La proposta vieta alle toghe di appartenere ad associazioni massoniche, pena la decadenza dall’incarico.
Che i magistrati non possano aderire ad un’associazione segreta è scritto implicitamente negli articoli 101 e 104 della Carta. Avere un’autorità parallela a cui rispondere con doveri di obbedienza e di riservatezza, cioè la massoneria, non combacia con i doveri che la Costituzione attribuisce ai magistrati. Lo stesso discorso vale anche per i militari e le Forze di polizia, che devono rispondere solo alle leggi della Repubblica. Se e quando questo scenario dovesse manifestarsi, crediamo che sia meglio non lasciare il tutto all’interpretazione giurisprudenziale.

Continui.
Le inchieste in corso in diverse Procure italiane, per esempio Trapani, Palermo, Reggio Calabria, Catania e Napoli ci dicono anche dell’uso di alcuni segmenti della massoneria da parte della criminalità organizzata, con in ballo interessi comuni e garanzie di reciproca impunità. In due casi, Trapani e Palermo, addirittura, alcuni indagati erano stati messi a conoscenza delle indagini in corso da personale di polizia giudiziaria che era con loro in rapporti massonici. Questo fa capire come contesti di riservatezza e segretezza vadano regolamentati. E vietati a chi ha la responsabilità di alcune funzioni pubbliche.

La proposta di legge riguarda anche eletti e dipendenti pubblici.
Come parlamentare io devo dichiarare se acquisto una macchina, circostanza che non credo interessi granché agli elettori. Credo invece sia un loro diritto sapere se sono iscritto ad un’associazione massonica.

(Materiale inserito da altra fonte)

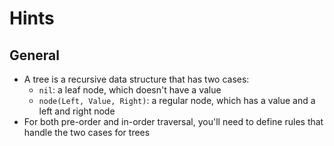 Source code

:# Hints

## General

- A tree is a recursive data structure that has two cases:
  - `nil`: a leaf node, which doesn't have a value
  - `node(Left, Value, Right)`: a regular node, which has a value and a left and right node
- For both pre-order and in-order traversal, you'll need to define rules that handle the two cases for trees
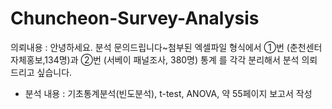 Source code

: # Chuncheon-Survey-Analysis

의뢰내용 : 안녕하세요. 분석 문의드립니다~첨부된 엑셀파일 형식에서 ①번 (춘천센터 자체홍보,134명)과 ②번 (서베이 패널조사, 380명) 통계 를 각각 분리해서 분석 의뢰드리고 싶습니다.

- 분석 내용 : 기초통계분석(빈도분석), t-test, ANOVA, 약 55페이지 보고서 작성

La stessa cosa vale per dirigenti e dipendenti pubblici, la cui aderenza a una loggia rischia di creare una contraddizione di cui i cittadini devono essere messi al corrente.

I massoni sono sul piede di guerra. Bisi (Goi) ha parlato di un “intento persecutorio”. Cosa risponde?

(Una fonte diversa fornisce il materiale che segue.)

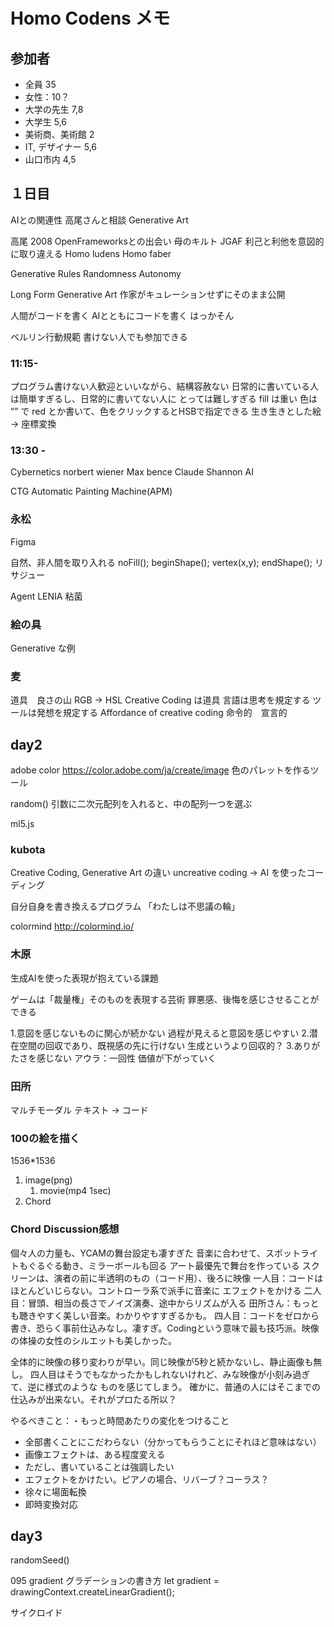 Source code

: # Homo Codens メモ

## 参加者
- 全員 35
- 女性：10？
- 大学の先生 7,8
- 大学生 5,6
- 美術商、美術館  2
- IT, デザイナー 5,6
- 山口市内 4,5

## １日目

AIとの関連性
高尾さんと相談
Generative Art

高尾
2008 OpenFrameworksとの出会い
母のキルト
JGAF
利己と利他を意図的に取り違える
Homo ludens
Homo faber

Generative
Rules
Randomness
Autonomy

Long Form Generative Art
作家がキュレーションせずにそのまま公開

人間がコードを書く
AIとともにコードを書く
はっかそん

ベルリン行動規範
書けない人でも参加できる

### 11:15-
プログラム書けない人歓迎といいながら、結構容赦ない
日常的に書いている人は簡単すぎるし、日常的に書いてない人に
とっては難しすぎる
fill は重い
色は “” で red とか書いて、色をクリックするとHSBで指定できる
生き生きとした絵 -> 座標変換

### 13:30 -
Cybernetics
  norbert wiener
  Max bence
  Claude Shannon  AI

CTG
Automatic Painting Machine(APM)

### 永松
Figma

自然、非人間を取り入れる
noFill();
beginShape();
vertex(x,y);
endShape();
リサジュー

Agent
LENIA
粘菌

### 絵の具

Generative な例

### 麦
道具　良さの山
RGB -> HSL
Creative Coding は道具
言語は思考を規定する
ツールは発想を規定する
Affordance of creative coding 
命令的　宣言的


## day2

adobe color
https://color.adobe.com/ja/create/image
色のパレットを作るツール

random()
引数に二次元配列を入れると、中の配列一つを選ぶ

ml5.js

### kubota
Creative Coding, Generative Art の違い
uncreative coding -> AI を使ったコーディング

自分自身を書き換えるプログラム
「わたしは不思議の輪」

colormind
http://colormind.io/

### 木原
生成AIを使った表現が抱えている課題

ゲームは「裁量権」そのものを表現する芸術
罪悪感、後悔を感じさせることができる

1.意図を感じないものに関心が続かない
  過程が見えると意図を感じやすい
2.潜在空間の回収であり、既視感の先に行けない
  生成というより回収的？
3.ありがたさを感じない
  アウラ：一回性
  価値が下がっていく


### 田所
マルチモーダル
テキスト -> コード

### 100の絵を描く
1536*1536
1. image(png)
    1. movie(mp4 1sec)
2. Chord


### Chord Discussion感想
個々人の力量も、YCAMの舞台設定も凄すぎた
音楽に合わせて、スポットライトもぐるぐる動き、ミラーボールも回る
アート最優先で舞台を作っている
スクリーンは、演者の前に半透明のもの（コード用）、後ろに映像
一人目：コードはほとんどいじらない。コントローラ系で派手に音楽に
エフェクトをかける
二人目：冒頭、相当の長さでノイズ演奏、途中からリズムが入る
田所さん：もっとも聴きやすく美しい音楽。わかりやすすぎるかも。
四人目：コードをゼロから書き、恐らく事前仕込みなし。凄すぎ。Codingという意味で最も技巧派。映像の体操の女性のシルエットも美しかった。

全体的に映像の移り変わりが早い。同じ映像が5秒と続かないし、静止画像も無し。
四人目はそうでもなかったかもしれないけれど、みな映像が小刻み過ぎて、逆に様式のような
ものを感じてしまう。
確かに、普通の人にはそこまでの仕込みが出来ない。それがプロたる所以？

やるべきこと：・もっと時間あたりの変化をつけること
- 全部書くことにこだわらない（分かってもらうことにそれほど意味はない）
- 画像エフェクトは、ある程度変える
- ただし、書いていることは強調したい
- エフェクトをかけたい。ピアノの場合、リバーブ？コーラス？
- 徐々に場面転換
- 即時変換対応


## day3
randomSeed()

095 gradient グラデーションの書き方
let gradient = drawingContext.createLinearGradient();

サイクロイド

Lo considero un atteggiamento infantile. Ci saremmo aspettati preoccupazioni altrettanto vibranti e rumorose quando al comune di Castelvetrano, sciolto per mafia, si è scoperto che la metà dei consiglieri comunali e della giunta erano iscritti alla massoneria. Non è una patologia sulla quale indagare nell’interesse della stessa massoneria?

Veniamo proprio alla questione mafia-massoneria. Lei l’ha descritta come “un punto importante di debolezza dello Stato”. Non si è fatto abbastanza, complici pezzo dello Stato deviati?

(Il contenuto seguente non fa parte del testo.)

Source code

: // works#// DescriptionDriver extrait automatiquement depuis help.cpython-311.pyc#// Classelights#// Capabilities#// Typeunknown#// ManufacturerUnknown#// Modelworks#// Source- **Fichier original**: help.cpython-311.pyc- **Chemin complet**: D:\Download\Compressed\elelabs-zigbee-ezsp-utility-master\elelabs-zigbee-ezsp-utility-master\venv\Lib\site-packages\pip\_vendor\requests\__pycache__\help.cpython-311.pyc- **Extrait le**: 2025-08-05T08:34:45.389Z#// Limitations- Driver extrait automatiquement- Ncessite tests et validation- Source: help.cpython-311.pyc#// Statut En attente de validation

È indubbio che un pezzo della massoneria deviata, sfuggita al controllo delle sue “obbedienze”, ha avuto un ruolo perverso nella recente storia repubblicana. Un esempio? Quando nel ’79 fu ucciso a Palermo il capo della squadra mobile, Boris Giuliano, dal Viminale furono mandati come questore e come suo successore due signori che smantellarono immediatamente tutto l’impianto investigativo di Giuliano che riguardava le collusioni tra sistema bancario e mafia. Due anni dopo si scoprì che entrambi erano iscritti alla P2. Non credo sia stata una coincidenza, così come non credo che oggi chi ha certi interessi si iscriva a una loggia solo perché la considera luogo di discussione filosofica.